Hay quien piensa que las grandes catástrofes muestran lo mejor del ser humano, pero también hay quienes piensan, entre los que me encuentro, que según donde sean esas catástrofes lo que verdaderamente se muestra es la tremenda y vergonzante hipocresía de la Humanidad, al menos de la Humanidad desarrollada. Lloramos por Haití justo ahora, cuando la Naturaleza tiene una falla, pero no hemos llorado cuando la que falla es la Humanidad. Justo un minuto antes del terremoto la miseria local era tan grande en el país que parecía estar escribiendo los titulares de prensa del día siguiente: “Devastador terremoto en el país más pobre de América”. Había pocos ojos mirando hacia Haití cuando el otro poder de la Naturaleza, el de la ruina total, mataba sin piedad a miles de personas por no disponer de un puñado de monedas para comer, para medicinas, ni tan siquiera para pagar a un médico que certifique que sin dinero no se puede hacer nada. Y es ahora cuando lloramos a Haití, cuando la fuerza mediática, impulsada por la brutalidad sísmica, ha colocado de nuevo en el mapa a un país que hace frontera con la muerte cotidiana.
Resultará curioso ver como durante unos días, tal vez semanas, los informativos mantengan calientes las imágenes de las ahora inexistentes calles de Puerto Príncipe, pero pasados esos días las portadas irán cediendo espacio a la última hora de las cosas intrascendentes hasta que, llegado el momento, Haití pase a ser recordado solamente en los aniversarios ocupando su lugar en el ranking de catástrofes naturales. Triste miseria la nuestra, la de nuestras almas, la de nuestros espíritus, que diría el nuevo obispo de San Sebastián, que sólo nos acordamos de Santa Bárbara cuando truena. Y como él, yo también afirmo que, sin quitarle peso al desastre, que lo es y de magnitudes desbordantes, deberíamos sentir pena también por nosotros mismos que, una vez más, no hemos sabido estar a la altura de las circunstancias por nuestra dejadez, esa que ahora da paso a los efímeros lamentos.

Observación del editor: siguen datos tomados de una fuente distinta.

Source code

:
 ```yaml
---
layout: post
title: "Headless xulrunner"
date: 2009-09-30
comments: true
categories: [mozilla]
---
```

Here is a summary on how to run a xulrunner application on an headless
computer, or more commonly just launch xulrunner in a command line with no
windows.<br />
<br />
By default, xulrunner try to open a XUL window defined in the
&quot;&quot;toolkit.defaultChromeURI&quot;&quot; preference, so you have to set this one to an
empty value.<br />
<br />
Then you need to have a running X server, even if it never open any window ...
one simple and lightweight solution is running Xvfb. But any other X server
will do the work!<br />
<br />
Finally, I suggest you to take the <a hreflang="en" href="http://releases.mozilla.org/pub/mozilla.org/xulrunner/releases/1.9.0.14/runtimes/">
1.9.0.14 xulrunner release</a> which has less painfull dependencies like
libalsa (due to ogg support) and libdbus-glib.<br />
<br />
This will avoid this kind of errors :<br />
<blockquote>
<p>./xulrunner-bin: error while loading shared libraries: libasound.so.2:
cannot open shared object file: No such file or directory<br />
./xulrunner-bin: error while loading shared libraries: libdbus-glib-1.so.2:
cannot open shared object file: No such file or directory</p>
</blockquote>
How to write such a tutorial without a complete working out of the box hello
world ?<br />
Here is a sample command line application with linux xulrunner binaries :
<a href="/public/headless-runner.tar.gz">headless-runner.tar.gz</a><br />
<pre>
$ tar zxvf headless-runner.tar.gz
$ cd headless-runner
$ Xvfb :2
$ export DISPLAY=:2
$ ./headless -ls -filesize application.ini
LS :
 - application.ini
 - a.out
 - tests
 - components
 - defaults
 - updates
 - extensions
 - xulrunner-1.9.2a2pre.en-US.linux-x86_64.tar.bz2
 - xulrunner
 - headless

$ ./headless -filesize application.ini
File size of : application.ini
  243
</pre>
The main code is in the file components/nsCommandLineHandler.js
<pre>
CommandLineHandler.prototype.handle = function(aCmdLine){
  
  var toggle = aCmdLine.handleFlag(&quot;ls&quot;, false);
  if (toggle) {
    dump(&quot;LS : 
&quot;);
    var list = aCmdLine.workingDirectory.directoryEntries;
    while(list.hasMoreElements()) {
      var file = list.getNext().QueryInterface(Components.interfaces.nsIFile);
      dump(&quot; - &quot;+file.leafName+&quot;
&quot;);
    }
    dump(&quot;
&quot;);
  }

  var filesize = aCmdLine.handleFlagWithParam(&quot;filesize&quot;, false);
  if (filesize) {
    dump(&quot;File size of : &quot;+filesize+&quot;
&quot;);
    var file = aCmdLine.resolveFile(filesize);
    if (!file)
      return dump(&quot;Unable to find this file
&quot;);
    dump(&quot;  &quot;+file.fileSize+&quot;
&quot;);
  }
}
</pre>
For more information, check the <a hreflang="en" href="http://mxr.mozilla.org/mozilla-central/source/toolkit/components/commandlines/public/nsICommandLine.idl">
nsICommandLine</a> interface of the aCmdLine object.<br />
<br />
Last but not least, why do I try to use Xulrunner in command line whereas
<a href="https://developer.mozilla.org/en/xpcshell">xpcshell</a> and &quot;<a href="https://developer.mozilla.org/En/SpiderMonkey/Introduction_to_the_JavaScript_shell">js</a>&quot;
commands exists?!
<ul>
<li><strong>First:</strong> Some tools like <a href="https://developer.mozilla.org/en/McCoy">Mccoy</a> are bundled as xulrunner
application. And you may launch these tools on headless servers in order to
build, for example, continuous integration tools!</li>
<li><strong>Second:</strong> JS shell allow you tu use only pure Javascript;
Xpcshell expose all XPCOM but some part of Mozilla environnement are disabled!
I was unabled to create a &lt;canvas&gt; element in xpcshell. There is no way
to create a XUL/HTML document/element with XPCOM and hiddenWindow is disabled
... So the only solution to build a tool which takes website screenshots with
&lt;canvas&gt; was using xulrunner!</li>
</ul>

Y con África pasa lo mismo que con el Haití anterior al terremoto y que con tantos otros lugares de la Tierra, abandonados de la mano de los desarrollados. Parece que necesitamos que las desgracias sean específicas, cortas y contundentes para que nuestros corazones se muevan, de ahí que cien, doscientas o trescientas mil personas muertas de repente bajo el peso de sus casas nos hagan sentir algo. Pero veinte mil vidas diarias de niños y niñas repartidas por diferentes países y sin el estruendo de los cascotes no son importantes precisamente por eso, porque mueren sin hacer ruido. Y nos da igual, no sentimos nada, vivimos en la indiferencia total cumpliendo lo mejor que podemos con nuestros inventados ciclos vitales de veinticuatro horas, en los que no queda tiempo ni sentimiento más que para nosotros mismos.

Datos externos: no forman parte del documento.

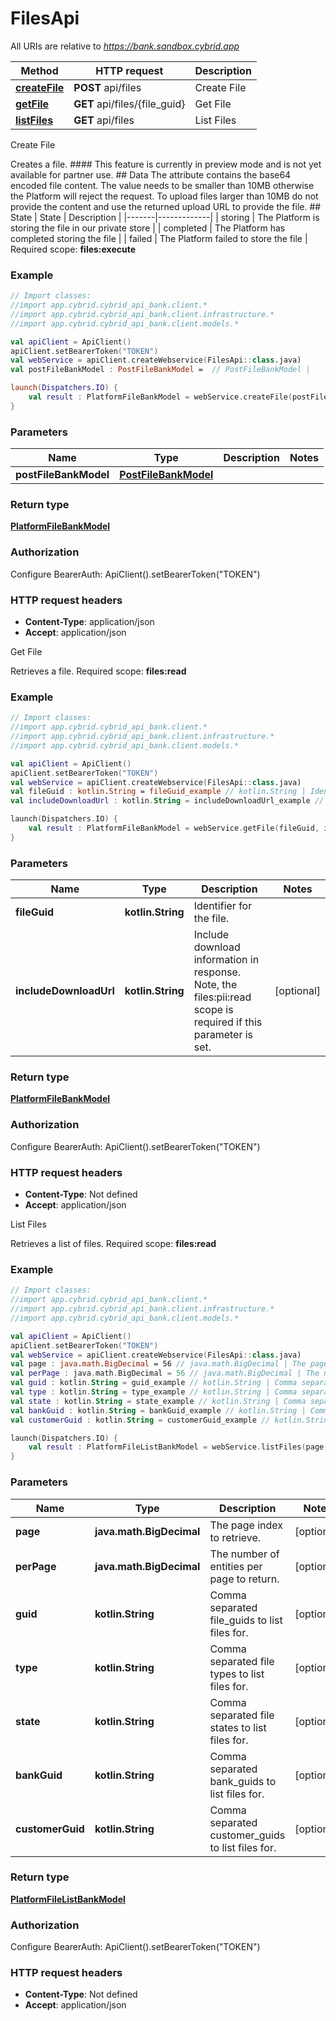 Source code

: # FilesApi

All URIs are relative to *https://bank.sandbox.cybrid.app*

Method | HTTP request | Description
------------- | ------------- | -------------
[**createFile**](FilesApi.md#createFile) | **POST** api/files | Create File
[**getFile**](FilesApi.md#getFile) | **GET** api/files/{file_guid} | Get File
[**listFiles**](FilesApi.md#listFiles) | **GET** api/files | List Files



Create File

Creates a file.  #### This feature is currently in preview mode and is not yet available for partner use.  ## Data  The attribute contains the base64 encoded file content. The value needs to be smaller than 10MB otherwise the Platform will reject the request. To upload files larger than 10MB do not provide the content and use the returned upload URL to provide the file.  ## State  | State | Description | |-------|-------------| | storing | The Platform is storing the file in our private store | | completed | The Platform has completed storing the file | | failed | The Platform failed to store the file |    Required scope: **files:execute**

### Example
```kotlin
// Import classes:
//import app.cybrid.cybrid_api_bank.client.*
//import app.cybrid.cybrid_api_bank.client.infrastructure.*
//import app.cybrid.cybrid_api_bank.client.models.*

val apiClient = ApiClient()
apiClient.setBearerToken("TOKEN")
val webService = apiClient.createWebservice(FilesApi::class.java)
val postFileBankModel : PostFileBankModel =  // PostFileBankModel | 

launch(Dispatchers.IO) {
    val result : PlatformFileBankModel = webService.createFile(postFileBankModel)
}
```

### Parameters

Name | Type | Description  | Notes
------------- | ------------- | ------------- | -------------
 **postFileBankModel** | [**PostFileBankModel**](PostFileBankModel.md)|  |

### Return type

[**PlatformFileBankModel**](PlatformFileBankModel.md)

### Authorization


Configure BearerAuth:
    ApiClient().setBearerToken("TOKEN")

### HTTP request headers

 - **Content-Type**: application/json
 - **Accept**: application/json


Get File

Retrieves a file.  Required scope: **files:read**

### Example
```kotlin
// Import classes:
//import app.cybrid.cybrid_api_bank.client.*
//import app.cybrid.cybrid_api_bank.client.infrastructure.*
//import app.cybrid.cybrid_api_bank.client.models.*

val apiClient = ApiClient()
apiClient.setBearerToken("TOKEN")
val webService = apiClient.createWebservice(FilesApi::class.java)
val fileGuid : kotlin.String = fileGuid_example // kotlin.String | Identifier for the file.
val includeDownloadUrl : kotlin.String = includeDownloadUrl_example // kotlin.String | Include download information in response. Note, the files:pii:read scope is required if this parameter is set.

launch(Dispatchers.IO) {
    val result : PlatformFileBankModel = webService.getFile(fileGuid, includeDownloadUrl)
}
```

### Parameters

Name | Type | Description  | Notes
------------- | ------------- | ------------- | -------------
 **fileGuid** | **kotlin.String**| Identifier for the file. |
 **includeDownloadUrl** | **kotlin.String**| Include download information in response. Note, the files:pii:read scope is required if this parameter is set. | [optional]

### Return type

[**PlatformFileBankModel**](PlatformFileBankModel.md)

### Authorization


Configure BearerAuth:
    ApiClient().setBearerToken("TOKEN")

### HTTP request headers

 - **Content-Type**: Not defined
 - **Accept**: application/json


List Files

Retrieves a list of files.  Required scope: **files:read**

### Example
```kotlin
// Import classes:
//import app.cybrid.cybrid_api_bank.client.*
//import app.cybrid.cybrid_api_bank.client.infrastructure.*
//import app.cybrid.cybrid_api_bank.client.models.*

val apiClient = ApiClient()
apiClient.setBearerToken("TOKEN")
val webService = apiClient.createWebservice(FilesApi::class.java)
val page : java.math.BigDecimal = 56 // java.math.BigDecimal | The page index to retrieve.
val perPage : java.math.BigDecimal = 56 // java.math.BigDecimal | The number of entities per page to return.
val guid : kotlin.String = guid_example // kotlin.String | Comma separated file_guids to list files for.
val type : kotlin.String = type_example // kotlin.String | Comma separated file types to list files for.
val state : kotlin.String = state_example // kotlin.String | Comma separated file states to list files for.
val bankGuid : kotlin.String = bankGuid_example // kotlin.String | Comma separated bank_guids to list files for.
val customerGuid : kotlin.String = customerGuid_example // kotlin.String | Comma separated customer_guids to list files for.

launch(Dispatchers.IO) {
    val result : PlatformFileListBankModel = webService.listFiles(page, perPage, guid, type, state, bankGuid, customerGuid)
}
```

### Parameters

Name | Type | Description  | Notes
------------- | ------------- | ------------- | -------------
 **page** | **java.math.BigDecimal**| The page index to retrieve. | [optional]
 **perPage** | **java.math.BigDecimal**| The number of entities per page to return. | [optional]
 **guid** | **kotlin.String**| Comma separated file_guids to list files for. | [optional]
 **type** | **kotlin.String**| Comma separated file types to list files for. | [optional]
 **state** | **kotlin.String**| Comma separated file states to list files for. | [optional]
 **bankGuid** | **kotlin.String**| Comma separated bank_guids to list files for. | [optional]
 **customerGuid** | **kotlin.String**| Comma separated customer_guids to list files for. | [optional]

### Return type

[**PlatformFileListBankModel**](PlatformFileListBankModel.md)

### Authorization


Configure BearerAuth:
    ApiClient().setBearerToken("TOKEN")

### HTTP request headers

 - **Content-Type**: Not defined
 - **Accept**: application/json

Hace ahora poco más de un año que Timothy Garton Ash, catedrático en la Universidad de Oxford, escribió en El País: "Es evidente que el planeta no puede sostener a 6.700 millones de personas que vivan como lo hace la clase media actual en Norteamérica y Europa occidental, ni mucho menos los 9.000 millones previstos para mediados de siglo. O excluimos a una gran parte de la humanidad de los beneficios de la prosperidad, o nuestra forma de vida tiene que cambiar". Hemos de ser capaces de ver el desastre global al que nos encaminamos a toda velocidad y decidirnos por una cosa o la otra, la supremacía del más fuerte o la coexistencia de los seres humanos. Lamentable dilema.